The Rhode Island ACLU has today filed a federal lawsuit on behalf of Central Falls Mayoral candidate Hipolito Fontes, arguing that the local Board of Canvassers acted unconstitutionally in disqualifying him from the ballot earlier this month for allegedly failing to submit sufficient nomination signatures.
Fontes needed 200 valid signatures to qualify for the ballot, and he turned in 333 signatures. However, Central Falls allows voters to sign only one nomination paper per office, and in the case of multiple signatures, the Board of Canvassers accepts the one on the papers that were first filed with the Board. The Board of Canvassers disqualified 134 of Fontes’s signatures because they also appeared on current Mayor Charles Moreau’s signature petitions, and Moreau was deemed to have submitted his papers first – two minutes ahead of Fontes.
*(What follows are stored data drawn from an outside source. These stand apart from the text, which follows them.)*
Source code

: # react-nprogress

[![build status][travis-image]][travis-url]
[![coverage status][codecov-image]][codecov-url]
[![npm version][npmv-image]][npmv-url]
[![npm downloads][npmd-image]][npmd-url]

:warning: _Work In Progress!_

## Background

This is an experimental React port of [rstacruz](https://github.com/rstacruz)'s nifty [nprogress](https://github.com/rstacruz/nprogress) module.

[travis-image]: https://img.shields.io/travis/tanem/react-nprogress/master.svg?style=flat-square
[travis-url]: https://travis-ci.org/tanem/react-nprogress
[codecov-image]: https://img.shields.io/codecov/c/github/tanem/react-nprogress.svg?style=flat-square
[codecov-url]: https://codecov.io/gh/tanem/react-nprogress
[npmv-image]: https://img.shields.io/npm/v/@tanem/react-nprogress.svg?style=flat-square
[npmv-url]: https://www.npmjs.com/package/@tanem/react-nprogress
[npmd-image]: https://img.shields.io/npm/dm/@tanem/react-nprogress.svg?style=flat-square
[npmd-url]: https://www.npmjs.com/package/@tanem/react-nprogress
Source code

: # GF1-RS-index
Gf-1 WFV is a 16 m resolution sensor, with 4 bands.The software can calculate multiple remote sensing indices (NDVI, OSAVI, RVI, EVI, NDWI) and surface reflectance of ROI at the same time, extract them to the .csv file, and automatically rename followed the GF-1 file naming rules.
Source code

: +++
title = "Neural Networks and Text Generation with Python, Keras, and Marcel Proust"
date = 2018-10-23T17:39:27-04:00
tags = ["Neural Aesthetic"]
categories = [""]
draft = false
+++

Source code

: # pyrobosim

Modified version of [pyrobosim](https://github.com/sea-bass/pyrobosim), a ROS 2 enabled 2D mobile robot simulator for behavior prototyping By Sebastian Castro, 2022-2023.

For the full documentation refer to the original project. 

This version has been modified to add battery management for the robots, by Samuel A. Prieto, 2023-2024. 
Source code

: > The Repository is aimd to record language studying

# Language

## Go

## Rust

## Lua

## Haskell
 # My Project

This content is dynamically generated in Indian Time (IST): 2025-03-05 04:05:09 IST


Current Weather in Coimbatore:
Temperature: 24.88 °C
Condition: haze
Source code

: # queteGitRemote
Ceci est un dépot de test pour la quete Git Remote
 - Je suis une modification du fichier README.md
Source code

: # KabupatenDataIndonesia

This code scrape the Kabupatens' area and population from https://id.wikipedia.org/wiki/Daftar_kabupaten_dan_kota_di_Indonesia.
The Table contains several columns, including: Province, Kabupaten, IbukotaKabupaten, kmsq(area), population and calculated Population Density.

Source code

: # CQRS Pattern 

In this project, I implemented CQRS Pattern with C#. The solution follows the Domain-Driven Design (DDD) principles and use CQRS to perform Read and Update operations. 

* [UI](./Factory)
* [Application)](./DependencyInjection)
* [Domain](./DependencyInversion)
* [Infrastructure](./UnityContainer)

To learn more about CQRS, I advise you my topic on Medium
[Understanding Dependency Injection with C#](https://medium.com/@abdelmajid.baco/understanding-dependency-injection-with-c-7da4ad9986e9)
The lawsuit, filed by RI ACLU volunteer attorneys Armando Batastini and Timothy Baldwin from the law firm of Nixon Peabody, notes that candidates “have no way of knowing whether signatures on their nomination papers also appear on the nomination papers of other candidates for the same office,” and that there is no legitimate governmental interest in distinguishing between first-filed nomination papers and later-filed nomination papers. The suit further alleges that the certification process was manipulated, as Mayor Moreau was allowed to enter the Board of Canvassers’ office before it opened so that his signatures would be counted first. The suit also claims that on several occasions Fontes observed campaign workers for Moreau following him as he collected signatures, and those workers asked voters who had just signed Fontes’s papers to also sign Moreau’s.
The lawsuit seeks a court order declaring unconstitutional the city charter provision that voids signatures submitted by candidates for the same political office based on the first-filed rule, and also seeks an order requiring the Board of Canvassers to place Fontes’s name on the ballot.
Fontes said today: “All I want is a fair shot. Voters deserve the right to a choice in this election, and that is all I am asking for.” RI ACLU executive director Steven Brown added: “For good reason, Rhode Island state law allows people to sign multiple nomination papers. What happened to Mr. Fontes demonstrates the wisdom of that law and the dubious outcomes that can flow from the rules that Central Falls has in place. We are hopeful that the court will recognize the unfairness of those rules and reinstate Mr. Fontes to the ballot.”